Just for the record, we at 451 Research are guilty of writing forecasts; our 2015 social business trends are here. If you’re in the tech industry, none of them will come as especially surprising, since they are based broadly on what we’ve seen fermenting on our various travels, speaking to end users, integrators and software vendors alike. Most importantly, they are things we actually expect people will see on their agendas during the coming year, and if they haven’t already seen the signs, they can be forewarned and forearmed for when they arise.


Something becomes useful and practical not by merely appearing but when organizations finally have the capability and maturity to actually use it.

For as I droned on at length this year to my regular readers (thanks to you all!), social business in its current form has evolved into something approaching usefulCustomer behavior has noticeably changed, but it did not happen overnight. For technology reaches its real point of mass usage long after the initial wave of hype has passed. In essence, something becomes useful and practical not by merely appearing but when organizations finally have the capability and maturity to actually use it.



A good case in point here would be marketing automation software, a market that underwent a mergers and acquisitions cycle between 2010 to 2014, where in excess of five billion dollars (just to be clear folks, that’s $5,ooo million!) was spent buying companies—the majority of which were over a decade old. Yet, as I wrote back in the summer, the adoption rates for this and allied digital marketing technology are still surprisingly low. Here's another example that proves that the mere existence of something new doesn’t immediately render everything that went before as obsolete.
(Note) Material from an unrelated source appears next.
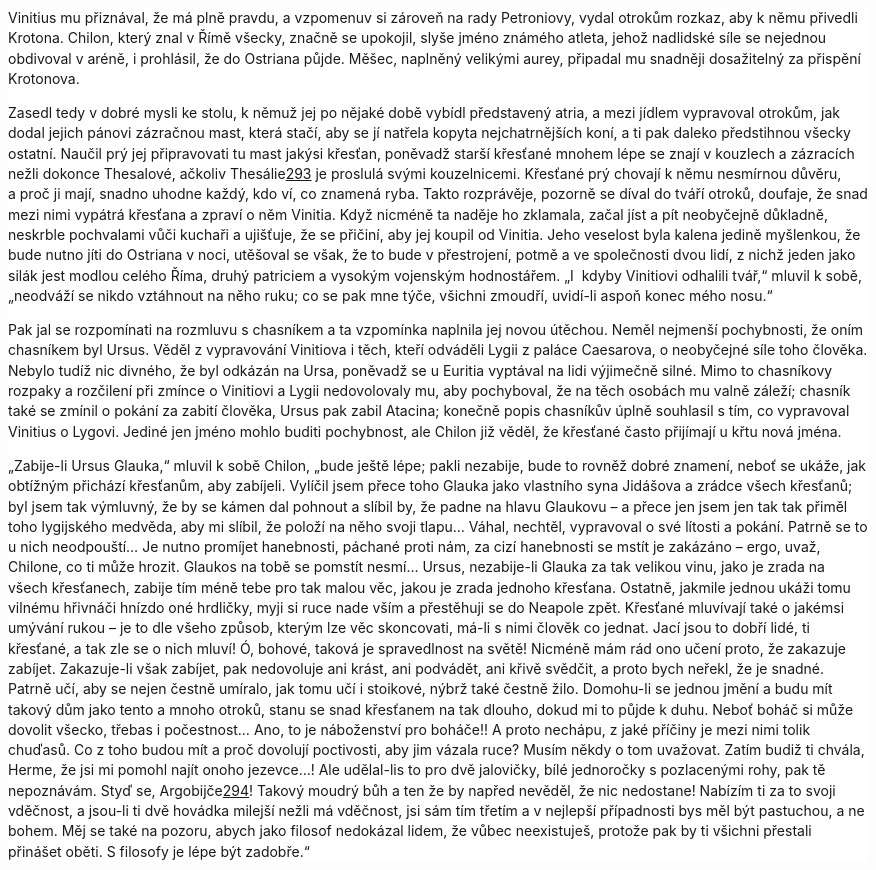 Vinitius mu přiznával, že má plně pravdu, a vzpomenuv si zároveň na rady Petroniovy, vydal otrokům rozkaz, aby k němu přivedli Krotona. Chilon, který znal v Římě všecky, značně se upokojil, slyše jméno známého atleta, jehož nadlidské síle se nejednou obdivoval v aréně, i prohlásil, že do Ostriana půjde. Měšec, naplněný velikými aurey, připadal mu snadněji dosažitelný za přispění Krotonova.

Zasedl tedy v dobré mysli ke stolu, k němuž jej po nějaké době vybídl představený atria, a mezi jídlem vypravoval otrokům, jak dodal jejich pánovi zázračnou mast, která stačí, aby se jí natřela kopyta nejchatrnějších koní, a ti pak daleko předstihnou všecky ostatní. Naučil prý jej připravovati tu mast jakýsi křesťan, poněvadž starší křesťané mnohem lépe se znají v kouzlech a zázracích nežli dokonce Thesalové, ačkoliv Thesálie[293](#footnote-19288-293) je proslulá svými kouzelnicemi. Křesťané prý chovají k němu nesmírnou důvěru, a proč ji mají, snadno uhodne každý, kdo ví, co znamená ryba. Takto rozprávěje, pozorně se díval do tváří otroků, doufaje, že snad mezi nimi vypátrá křesťana a zpraví o něm Vinitia. Když nicméně ta naděje ho zklamala, začal jíst a pít neobyčejně důkladně, neskrble pochvalami vůči kuchaři a ujišťuje, že se přičiní, aby jej koupil od Vinitia. Jeho veselost byla kalena jedině myšlenkou, že bude nutno jíti do Ostriana v noci, utěšoval se však, že to bude v přestrojení, potmě a ve společnosti dvou lidí, z nichž jeden jako silák jest modlou celého Říma, druhý patriciem a vysokým vojenským hodnostářem. „I  kdyby Vinitiovi odhalili tvář,“ mluvil k sobě, „neodváží se nikdo vztáhnout na něho ruku; co se pak mne týče, všichni zmoudří, uvidí-li aspoň konec mého nosu.“

Pak jal se rozpomínati na rozmluvu s chasníkem a ta vzpomínka naplnila jej novou útěchou. Neměl nejmenší pochybnosti, že oním chasníkem byl Ursus. Věděl z vypravování Vinitiova i těch, kteří odváděli Lygii z paláce Caesarova, o neobyčejné síle toho člověka. Nebylo tudíž nic divného, že byl odkázán na Ursa, poněvadž se u Euritia vyptával na lidi výjimečně silné. Mimo to chasníkovy rozpaky a rozčilení při zmínce o Vinitiovi a Lygii nedovolovaly mu, aby pochyboval, že na těch osobách mu valně záleží; chasník také se zmínil o pokání za zabití člověka, Ursus pak zabil Atacina; konečně popis chasníkův úplně souhlasil s tím, co vypravoval Vinitius o Lygovi. Jediné jen jméno mohlo buditi pochybnost, ale Chilon již věděl, že křesťané často přijímají u křtu nová jména.

„Zabije-li Ursus Glauka,“ mluvil k sobě Chilon, „bude ještě lépe; pakli nezabije, bude to rovněž dobré znamení, neboť se ukáže, jak obtížným přichází křesťanům, aby zabíjeli. Vylíčil jsem přece toho Glauka jako vlastního syna Jidášova a zrádce všech křesťanů; byl jsem tak výmluvný, že by se kámen dal pohnout a slíbil by, že padne na hlavu Glaukovu – a přece jen jsem jen tak tak přiměl toho lygijského medvěda, aby mi slíbil, že položí na něho svoji tlapu… Váhal, nechtěl, vypravoval o své lítosti a pokání. Patrně se to u nich neodpouští… Je nutno promíjet hanebnosti, páchané proti nám, za cizí hanebnosti se mstít je zakázáno – ergo, uvaž, Chilone, co ti může hrozit. Glaukos na tobě se pomstít nesmí… Ursus, nezabije-li Glauka za tak velikou vinu, jako je zrada na všech křesťanech, zabije tím méně tebe pro tak malou věc, jakou je zrada jednoho křesťana. Ostatně, jakmile jednou ukáži tomu vilnému hřivnáči hnízdo oné hrdličky, myji si ruce nade vším a přestěhuji se do Neapole zpět. Křesťané mluvívají také o jakémsi umývání rukou – je to dle všeho způsob, kterým lze věc skoncovati, má-li s nimi člověk co jednat. Jací jsou to dobří lidé, ti křesťané, a tak zle se o nich mluví! Ó, bohové, taková je spravedlnost na světě! Nicméně mám rád ono učení proto, že zakazuje zabíjet. Zakazuje-li však zabíjet, pak nedovoluje ani krást, ani podvádět, ani křivě svědčit, a proto bych neřekl, že je snadné. Patrně učí, aby se nejen čestně umíralo, jak tomu učí i stoikové, nýbrž také čestně žilo. Domohu-li se jednou jmění a budu mít takový dům jako tento a mnoho otroků, stanu se snad křesťanem na tak dlouho, dokud mi to půjde k duhu. Neboť boháč si může dovolit všecko, třebas i počestnost… Ano, to je náboženství pro boháče!! A proto nechápu, z jaké příčiny je mezi nimi tolik chuďasů. Co z toho budou mít a proč dovolují poctivosti, aby jim vázala ruce? Musím někdy o tom uvažovat. Zatím budiž ti chvála, Herme, že jsi mi pomohl najít onoho jezevce…! Ale udělal-lis to pro dvě jalovičky, bílé jednoročky s pozlacenými rohy, pak tě nepoznávám. Styď se, Argobijče[294](#footnote-19288-294)! Takový moudrý bůh a ten že by napřed nevěděl, že nic nedostane! Nabízím ti za to svoji vděčnost, a jsou-li ti dvě hovádka milejší nežli má vděčnost, jsi sám tím třetím a v nejlepší případnosti bys měl být pastuchou, a ne bohem. Měj se také na pozoru, abych jako filosof nedokázal lidem, že vůbec neexistuješ, protože pak by ti všichni přestali přinášet oběti. S filosofy je lépe být zadobře.“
It's why, in 2015, we expect to see venerable technology markets for digital asset management and digital commerce see an uptick in their fortunes. Both have been around for a good number of years–that’s not a way of saying that they lack innovation or have remained static in form by any means. Yet, for the most part, they have remained somewhat niche. It’s trends from outside those markets that connect the dots between them, which are likely to see greater mainstream adoption, such as organizations wishing to take greater control of their own supply chain and undertaking more first party direct sales to end users—creating not only a need for the means to illustrate products with imagery and video and connect a means of payment but also connecting these mechanisms to their resource planning systems. Yes, that means that–believe it or not–enterprise resource planning suddenly got cool again.



Now, I’m sure someone already has a tweet scheduled for 12:01 am on January 1, 2015, which says, “Where’s my flying car, eh?” (someone seems to do that every year), and notwithstanding the fact that someone recently did construct a hoverboard out of some leaf blowers and a shower curtain, next year will be the same as pretty much every year; one in which incremental progress will be illustrated through the grand ideas of the past finally becoming the practicalities of the present.